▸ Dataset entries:
━━━━━━━━━━

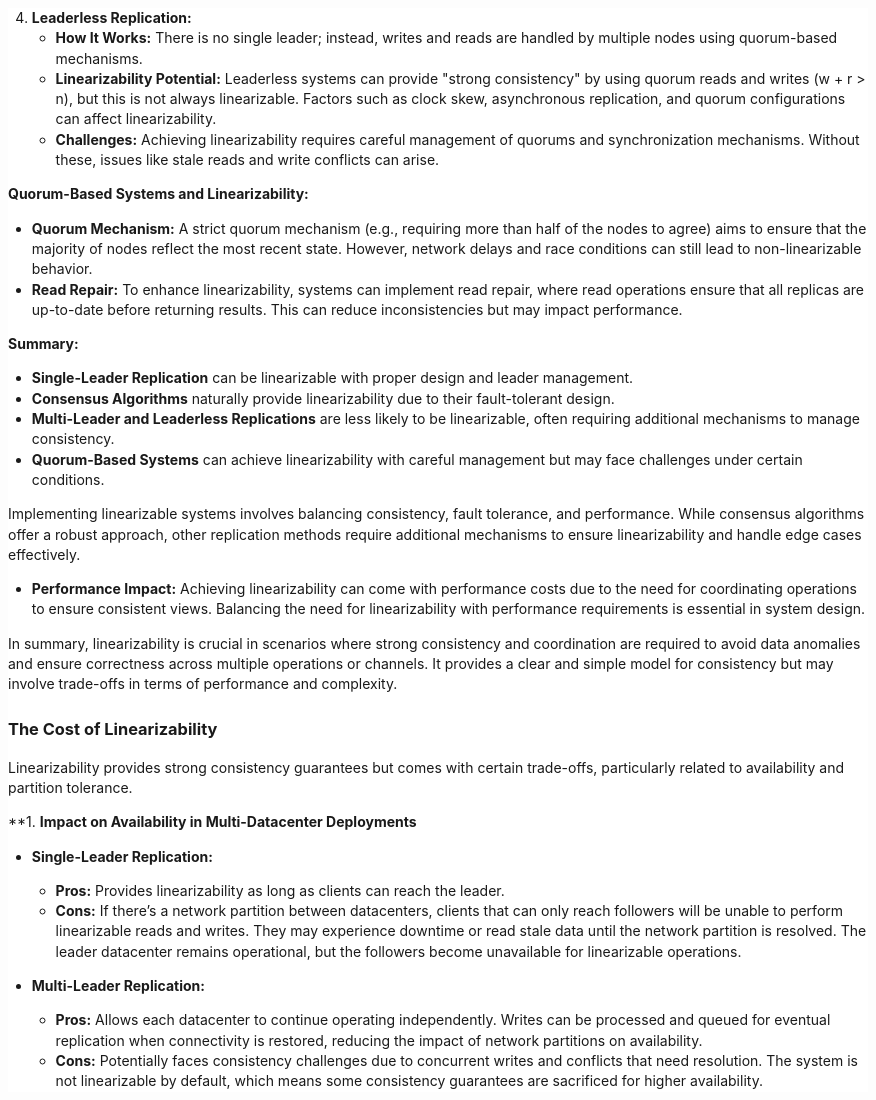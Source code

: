 4. **Leaderless Replication:**
   - **How It Works:** There is no single leader; instead, writes and reads are handled by multiple nodes using quorum-based mechanisms.
   - **Linearizability Potential:** Leaderless systems can provide "strong consistency" by using quorum reads and writes (w + r > n), but this is not always linearizable. Factors such as clock skew, asynchronous replication, and quorum configurations can affect linearizability.
   - **Challenges:** Achieving linearizability requires careful management of quorums and synchronization mechanisms. Without these, issues like stale reads and write conflicts can arise.

**Quorum-Based Systems and Linearizability:**
- **Quorum Mechanism:** A strict quorum mechanism (e.g., requiring more than half of the nodes to agree) aims to ensure that the majority of nodes reflect the most recent state. However, network delays and race conditions can still lead to non-linearizable behavior.
- **Read Repair:** To enhance linearizability, systems can implement read repair, where read operations ensure that all replicas are up-to-date before returning results. This can reduce inconsistencies but may impact performance.

**Summary:**
- **Single-Leader Replication** can be linearizable with proper design and leader management.
- **Consensus Algorithms** naturally provide linearizability due to their fault-tolerant design.
- **Multi-Leader and Leaderless Replications** are less likely to be linearizable, often requiring additional mechanisms to manage consistency.
- **Quorum-Based Systems** can achieve linearizability with careful management but may face challenges under certain conditions.

Implementing linearizable systems involves balancing consistency, fault tolerance, and performance. While consensus algorithms offer a robust approach, other replication methods require additional mechanisms to ensure linearizability and handle edge cases effectively.

- **Performance Impact:** Achieving linearizability can come with performance costs due to the need for coordinating operations to ensure consistent views. Balancing the need for linearizability with performance requirements is essential in system design.

In summary, linearizability is crucial in scenarios where strong consistency and coordination are required to avoid data anomalies and ensure correctness across multiple operations or channels. It provides a clear and simple model for consistency but may involve trade-offs in terms of performance and complexity.

### The Cost of Linearizability

Linearizability provides strong consistency guarantees but comes with certain trade-offs, particularly related to availability and partition tolerance. 

**1. **Impact on Availability in Multi-Datacenter Deployments**

- **Single-Leader Replication:**
  - **Pros:** Provides linearizability as long as clients can reach the leader.
  - **Cons:** If there’s a network partition between datacenters, clients that can only reach followers will be unable to perform linearizable reads and writes. They may experience downtime or read stale data until the network partition is resolved. The leader datacenter remains operational, but the followers become unavailable for linearizable operations.

- **Multi-Leader Replication:**
  - **Pros:** Allows each datacenter to continue operating independently. Writes can be processed and queued for eventual replication when connectivity is restored, reducing the impact of network partitions on availability.
  - **Cons:** Potentially faces consistency challenges due to concurrent writes and conflicts that need resolution. The system is not linearizable by default, which means some consistency guarantees are sacrificed for higher availability.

━━━━━━━━━━

▸ What is needed: Within the data above, the span starting at the line containing "- **Linearizability Potential:**" and ending at the line containing "- **Performance Impact:**" is to be retyped exactly, with no other lines.

▸ Response to this task:
   - **Linearizability Potential:** Leaderless systems can provide "strong consistency" by using quorum reads and writes (w + r > n), but this is not always linearizable. Factors such as clock skew, asynchronous replication, and quorum configurations can affect linearizability.
   - **Challenges:** Achieving linearizability requires careful management of quorums and synchronization mechanisms. Without these, issues like stale reads and write conflicts can arise.

**Quorum-Based Systems and Linearizability:**
- **Quorum Mechanism:** A strict quorum mechanism (e.g., requiring more than half of the nodes to agree) aims to ensure that the majority of nodes reflect the most recent state. However, network delays and race conditions can still lead to non-linearizable behavior.
- **Read Repair:** To enhance linearizability, systems can implement read repair, where read operations ensure that all replicas are up-to-date before returning results. This can reduce inconsistencies but may impact performance.

**Summary:**
- **Single-Leader Replication** can be linearizable with proper design and leader management.
- **Consensus Algorithms** naturally provide linearizability due to their fault-tolerant design.
- **Multi-Leader and Leaderless Replications** are less likely to be linearizable, often requiring additional mechanisms to manage consistency.
- **Quorum-Based Systems** can achieve linearizability with careful management but may face challenges under certain conditions.

Implementing linearizable systems involves balancing consistency, fault tolerance, and performance. While consensus algorithms offer a robust approach, other replication methods require additional mechanisms to ensure linearizability and handle edge cases effectively.

- **Performance Impact:** Achieving linearizability can come with performance costs due to the need for coordinating operations to ensure consistent views. Balancing the need for linearizability with performance requirements is essential in system design.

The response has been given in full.